Economic growth and development are the primary goal of the State, and their implications in society cannot be underemphasized. Hence, what drives sustainable economic growth has always been a challenging, yet much studied concept by numerous economists. In class, we have discussed two main models that analyze the dynamics of economic growth: The Harrod-Domar and the Solow Model.

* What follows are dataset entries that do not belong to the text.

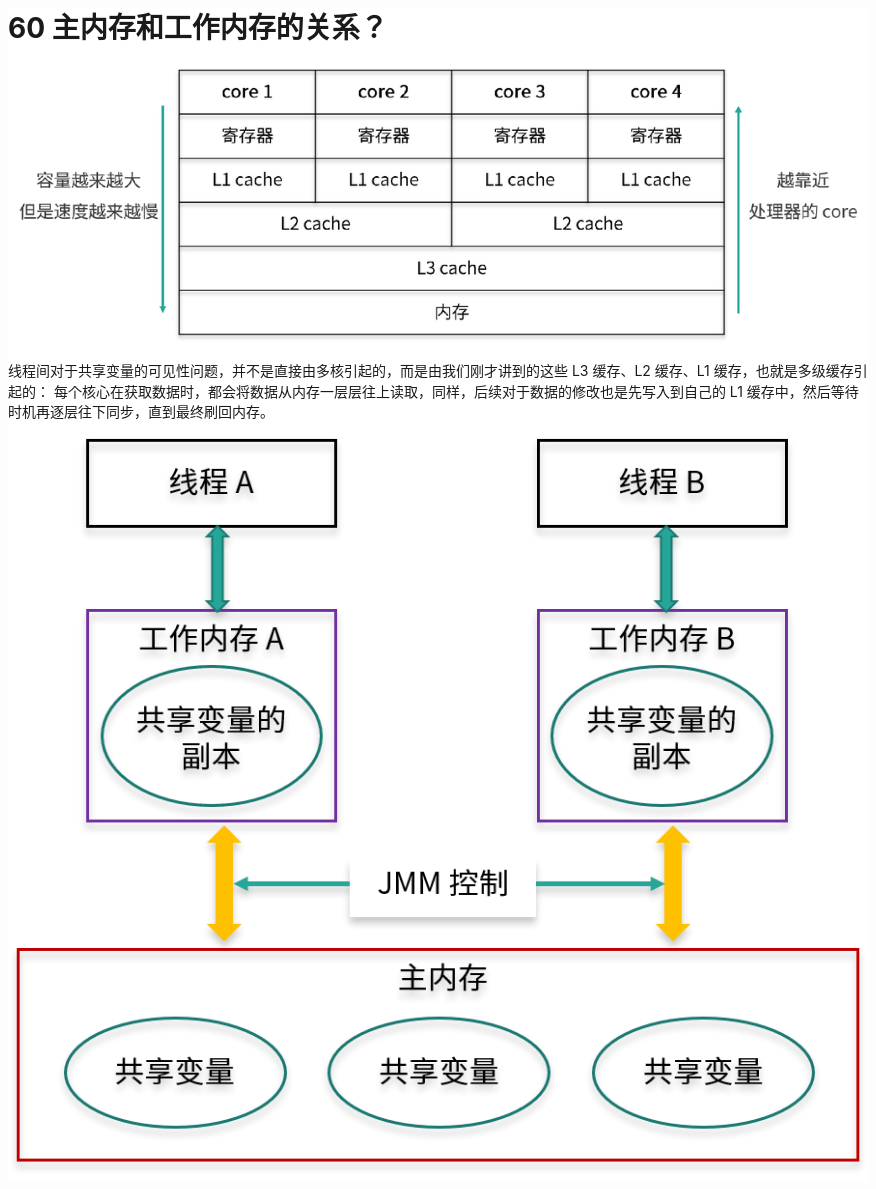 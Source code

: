 # 60 主内存和工作内存的关系？

![](./cpu_cache.png)

线程间对于共享变量的可见性问题，并不是直接由多核引起的，而是由我们刚才讲到的这些 L3 缓存、L2 缓存、L1 缓存，也就是多级缓存引起的：
每个核心在获取数据时，都会将数据从内存一层层往上读取，同样，后续对于数据的修改也是先写入到自己的 L1 缓存中，然后等待时机再逐层往下同步，直到最终刷回内存。

![](./主内存工作内存.png)

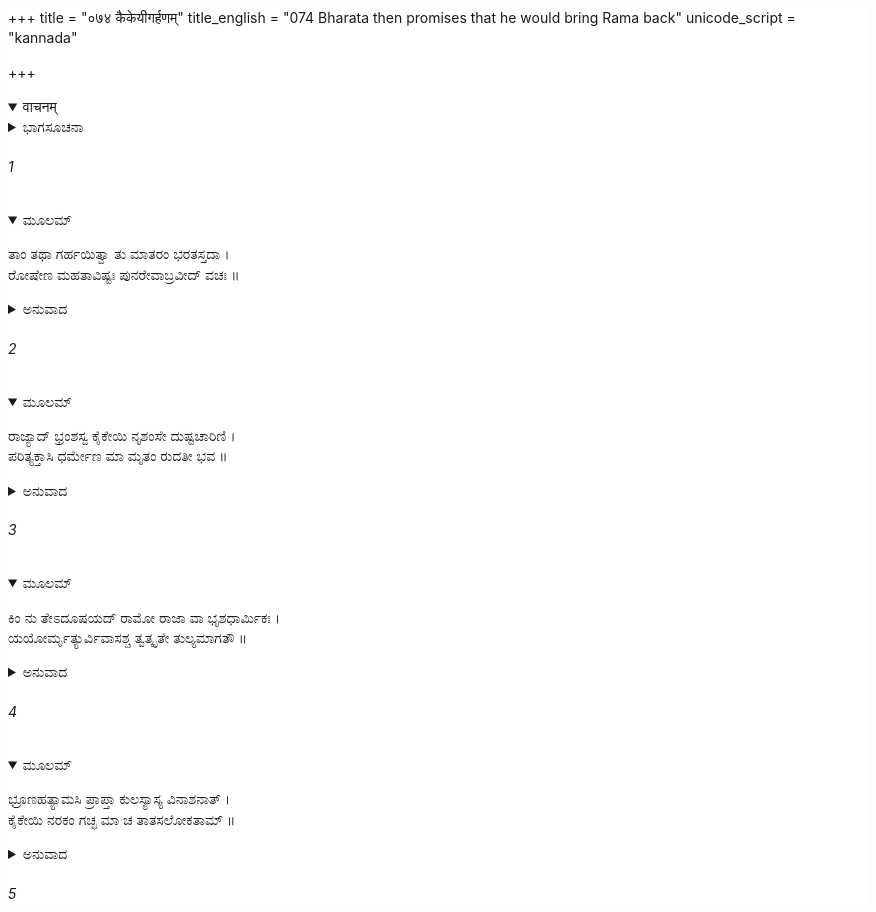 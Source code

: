 +++
title = "०७४ कैकेयीगर्हणम्"
title_english = "074 Bharata then promises that he would bring Rama back"
unicode_script = "kannada"

+++
<details open><summary>वाचनम्</summary>

<div class="audioEmbed"  caption="श्रीराम-हरिसीताराममूर्ति-घनपाठिभ्यां वचनम्" src="https://archive.org/download/Ramayana-recitation-Sriram-harisItArAmamUrti-Ghanapaati-v2/Kanda_2/Kanda_2_AYK-074-Kaikeyee_Garhanam.mp3"></div>
</details>



<details><summary>ಭಾಗಸೂಚನಾ</summary></details>

###### 1


<details open><summary>ಮೂಲಮ್</summary>

ತಾಂ ತಥಾ ಗರ್ಹಯಿತ್ವಾ ತು ಮಾತರಂ ಭರತಸ್ತದಾ ।  
ರೋಷೇಣ ಮಹತಾವಿಷ್ಟಃ ಪುನರೇವಾಬ್ರವೀದ್ ವಚಃ ॥
</details>

<details><summary>ಅನುವಾದ</summary></details>

###### 2


<details open><summary>ಮೂಲಮ್</summary>

ರಾಜ್ಯಾದ್ ಭ್ರಂಶಸ್ವ ಕೈಕೇಯಿ ನೃಶಂಸೇ ದುಷ್ಟಚಾರಿಣಿ ।  
ಪರಿತ್ಯಕ್ತಾಸಿ ಧರ್ಮೇಣ ಮಾ ಮೃತಂ ರುದತೀ ಭವ ॥
</details>

<details><summary>ಅನುವಾದ</summary></details>

###### 3


<details open><summary>ಮೂಲಮ್</summary>

ಕಿಂ ನು ತೇಽದೂಷಯದ್ ರಾಮೋ ರಾಜಾ ವಾ ಭೃಶಧಾರ್ಮಿಕಃ ।  
ಯಯೋರ್ಮೃತ್ಯುರ್ವಿವಾಸಶ್ಚ ತ್ವತ್ಕೃತೇ ತುಲ್ಯಮಾಗತೌ ॥
</details>

<details><summary>ಅನುವಾದ</summary></details>

###### 4


<details open><summary>ಮೂಲಮ್</summary>

ಭ್ರೂಣಹತ್ಯಾಮಸಿ ಪ್ರಾಪ್ತಾ ಕುಲಸ್ಯಾಸ್ಯ ವಿನಾಶನಾತ್ ।  
ಕೈಕೇಯಿ ನರಕಂ ಗಚ್ಛ ಮಾ ಚ ತಾತಸಲೋಕತಾಮ್ ॥
</details>

<details><summary>ಅನುವಾದ</summary></details>

###### 5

Both models, based on certain assumptions, claim that higher savings rates s (physical investment), cause an increase in GDP per capita growth rate in the medium-run. However, they differ in the long-run approach. Whereas the H-D model argues that growth continues indefinitely at a constant rate, thus a higher s produces a permanent increase in the growth rate, Solow states that an increase in s causes a temporary higher income per capita growth rate, and a permanent increase in the income per capita level. The Solow Model implies that capital exhibits diminishing returns to scale, and therefore income per capita approaches a constant “steady-state” level in the long run. The importance of human capital (q) in explaining income difference across countries has been stressed in the H-Augmented Solow model. In addition to the identical assumptions of Solow, this model refers to q (investment rate in human capital) as another variable behind growth. Human capital embodies the notion that there are investments in people (education, health) that rise an individual’s productivity, resulting in a higher economic growth. The investments in human and physical capital create a certain “feedback effect” on each other, producing a larger and longer lasting growth effect than the one argued in the Solow Model.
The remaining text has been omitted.